#### [ASSIGNMENT]
Your answer must be the lines from the first record through the line that contains "## How we built it", copied exactly and without any pictures.

#### [INFORMATION PROVIDED]
******
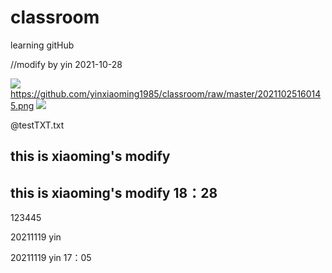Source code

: # classroom
learning gitHub

//modify by yin 2021-10-28

![](https://github.com/yinxiaoming1985/classroom/raw/master/20211025160145.png)  
https://github.com/yinxiaoming1985/classroom/raw/master/20211025160145.png
![](https://github.com/guodongxiaren/ImageCache/raw/master/Logo/foryou.gif) 

@testTXT.txt


##  this is xiaoming's modify

##  this is xiaoming's modify  18：28


123445


20211119 yin

20211119 yin  17：05
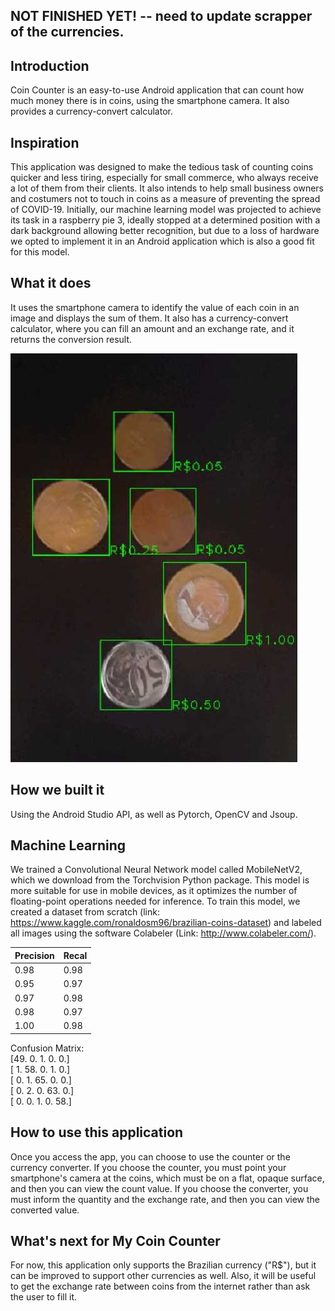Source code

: ## NOT FINISHED YET! -- need to update scrapper of the currencies. 

## Introduction

Coin Counter is an easy-to-use Android application that can count how much money there is in coins, using the smartphone camera. It also provides a currency-convert calculator.

## Inspiration

This application was designed to make the tedious task of counting coins quicker and less tiring, especially for small commerce, who always receive a lot of them from their clients.  It also intends to help small business owners and costumers not to touch in coins as a measure of preventing the spread of COVID-19.
Initially, our machine learning model was projected to achieve its task in a raspberry pie 3, ideally stopped at a determined position with a dark background allowing better recognition, but due to a loss of hardware we opted to implement it in an Android application which is also a good fit for this model.

## What it does

It uses the smartphone camera to identify the value of each coin in an image and displays the sum of them. It also has a currency-convert calculator, where you can fill an amount and an exchange rate, and it returns the conversion result.


![alt text](images/result.jpeg)


## How we built it

Using the Android Studio API, as well as Pytorch, OpenCV and Jsoup.

## Machine Learning

We trained a Convolutional Neural Network model called MobileNetV2, which we download from the Torchvision Python package. This model is more suitable for use in mobile devices, as it optimizes the number of floating-point operations needed for inference. 
To train this model, we created a dataset from scratch (link: https://www.kaggle.com/ronaldosm96/brazilian-coins-dataset) and labeled all images using the software Colabeler (Link: http://www.colabeler.com/).

| Precision  | Recal |
| ---        |  ---  |
| 0.98       | 0.98  |
| 0.95       | 0.97  |
| 0.97       | 0.98  |
| 0.98       | 0.97  |
| 1.00       | 0.98  |

 Confusion Matrix:<br/>
 [49.  0.  1.  0.  0.]<br/>
 [ 1. 58.  0.  1.  0.]<br/>
 [ 0.  1. 65.  0.  0.]<br/>
 [ 0.  2.  0. 63.  0.]<br/>
 [ 0.  0.  1.  0. 58.]


## How to use this application

Once you access the app, you can choose to use the counter or the currency converter.
If you choose the counter, you must point your smartphone's camera at the coins, which must be on a flat, opaque surface, and then you can view the count value.
If you choose the converter, you must inform the quantity and the exchange rate, and then you can view the converted value.  

## What's next for My Coin Counter

For now, this application only supports the Brazilian currency ("R$"), but it can be improved to support other currencies as well. Also, it will be useful to get the exchange rate between coins from the internet rather than ask the user to fill it.
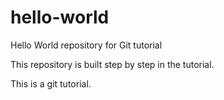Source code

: # hello-world
Hello World repository for Git tutorial

This repository is built step by step in the tutorial.

This is a git tutorial.
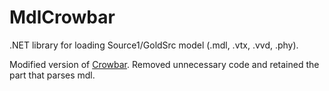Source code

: # MdlCrowbar
 .NET library for loading Source1/GoldSrc model (.mdl, .vtx, .vvd, .phy).   
  
  
Modified version of [Crowbar](https://github.com/ZeqMacaw/Crowbar).
Removed unnecessary code and retained the part that parses mdl.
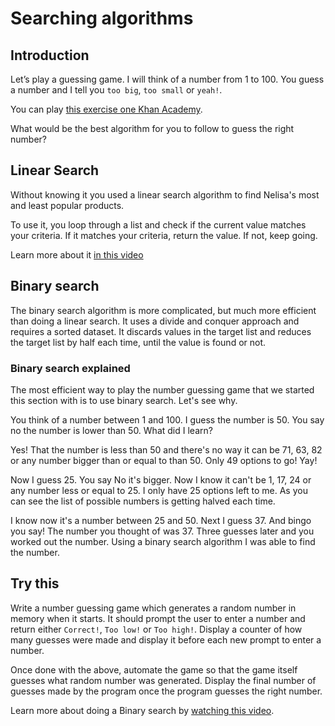 # Searching algorithms

## Introduction

Let’s play a guessing game. I will think of a number from 1 to 100. You guess a number and I tell you `too big`, `too small` or `yeah!`.

You can play [this exercise one Khan Academy](https://www.khanacademy.org/computing/computer-science/algorithms/intro-to-algorithms/a/a-guessing-game).


What would be the best algorithm for you to follow to guess the right number?

## Linear Search

Without knowing it you used a linear search algorithm to find Nelisa's most and least popular products.

To use it, you loop through a list and check if the current value matches your criteria. If it matches your criteria, return the value. If not, keep going.

Learn more about it [in this video](https://www.youtube.com/watch?v=vZWfKBdSgXI)

## Binary search

The binary search algorithm is more complicated, but much more efficient than doing a linear search. It uses a divide and conquer approach and requires a sorted dataset. It discards values in the target list and reduces the target list by half each time, until the value is found or not.

### Binary search explained

The most efficient way to play the number guessing game that we started this section with is to use binary search. Let's see why.

You think of a number between 1 and 100. I guess the number is 50. You say no the number is lower than 50. What did I learn?

Yes! That the number is less than 50 and there's no way it can be 71, 63, 82 or any number bigger than or equal to than 50. Only 49 options to go! Yay!

Now I guess 25. You say No it's bigger. Now I know it can't be 1, 17, 24 or any number less or equal to 25. I only have 25 options left to me. As you can see the list of possible numbers is getting halved each time.

I know now it's a number between 25 and 50. Next I guess 37. And bingo you say! The number you thought of was 37. Three guesses later and you worked out the number. Using a binary search algorithm I was able to find the number.

## Try this

Write a number guessing game which generates a random number in memory when it starts. It should prompt the user to enter a number and return either `Correct!`, `Too low!` or `Too high!`. Display a counter of how many guesses were made and display it before each new prompt to enter a number.

Once done with the above, automate the game so that the game itself guesses what random number was generated. Display the final number of guesses made by the program once the program guesses the right number.

Learn more about doing a Binary search by [watching this video](https://www.youtube.com/watch?v=5xlIPT1FRcA).
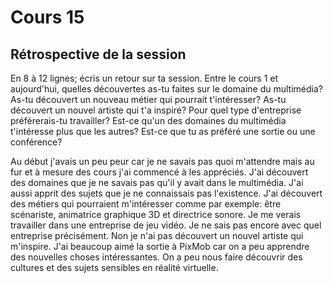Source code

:# Cours 15
## Rétrospective de la session

En 8 à 12 lignes; écris un retour sur ta session. Entre le cours 1 et aujourd'hui, quelles découvertes as-tu faites sur le domaine du multimédia? As-tu découvert un nouveau métier qui pourrait t'intéresser? As-tu découvert un nouvel artiste qui t'a inspiré? Pour quel type d'entreprise préférerais-tu travailler? Est-ce qu'un des domaines du multimédia t'intéresse plus que les autres? Est-ce que tu as préféré une sortie ou une conférence? 

Au début j'avais un peu peur car je ne savais pas quoi m'attendre mais au fur et à mesure des cours j'ai commencé à les appréciés. J'ai découvert des domaines que je ne savais pas qu'il y avait dans le multimédia. J'ai aussi apprit des sujets que je ne connaissais pas l'existence. J'ai découvert des métiers qui pourraient m'intéresser comme par exemple: être scénariste, animatrice graphique 3D et directrice sonore. Je me verais travailler dans une entreprise de jeu vidéo. Je ne sais pas encore avec quel entreprise précisément. Non je n'ai pas découvert un nouvel artiste qui m'inspire. J'ai beaucoup aimé la sortie à PixMob car on a peu apprendre des nouvelles choses intéressantes. On a peu nous faire découvrir des cultures et des sujets sensibles en réalité virtuelle.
******
#### [ANSWER SECTION]
Source code

: # classroom
learning gitHub

//modify by yin 2021-10-28

![](https://github.com/yinxiaoming1985/classroom/raw/master/20211025160145.png)  
https://github.com/yinxiaoming1985/classroom/raw/master/20211025160145.png
![](https://github.com/guodongxiaren/ImageCache/raw/master/Logo/foryou.gif) 

@testTXT.txt


##  this is xiaoming's modify

##  this is xiaoming's modify  18：28


123445


20211119 yin

20211119 yin  17：05
Source code

: ## NOT FINISHED YET! -- need to update scrapper of the currencies. 

## Introduction

Coin Counter is an easy-to-use Android application that can count how much money there is in coins, using the smartphone camera. It also provides a currency-convert calculator.

## Inspiration

This application was designed to make the tedious task of counting coins quicker and less tiring, especially for small commerce, who always receive a lot of them from their clients.  It also intends to help small business owners and costumers not to touch in coins as a measure of preventing the spread of COVID-19.
Initially, our machine learning model was projected to achieve its task in a raspberry pie 3, ideally stopped at a determined position with a dark background allowing better recognition, but due to a loss of hardware we opted to implement it in an Android application which is also a good fit for this model.

## What it does

It uses the smartphone camera to identify the value of each coin in an image and displays the sum of them. It also has a currency-convert calculator, where you can fill an amount and an exchange rate, and it returns the conversion result.


![alt text](images/result.jpeg)


## How we built it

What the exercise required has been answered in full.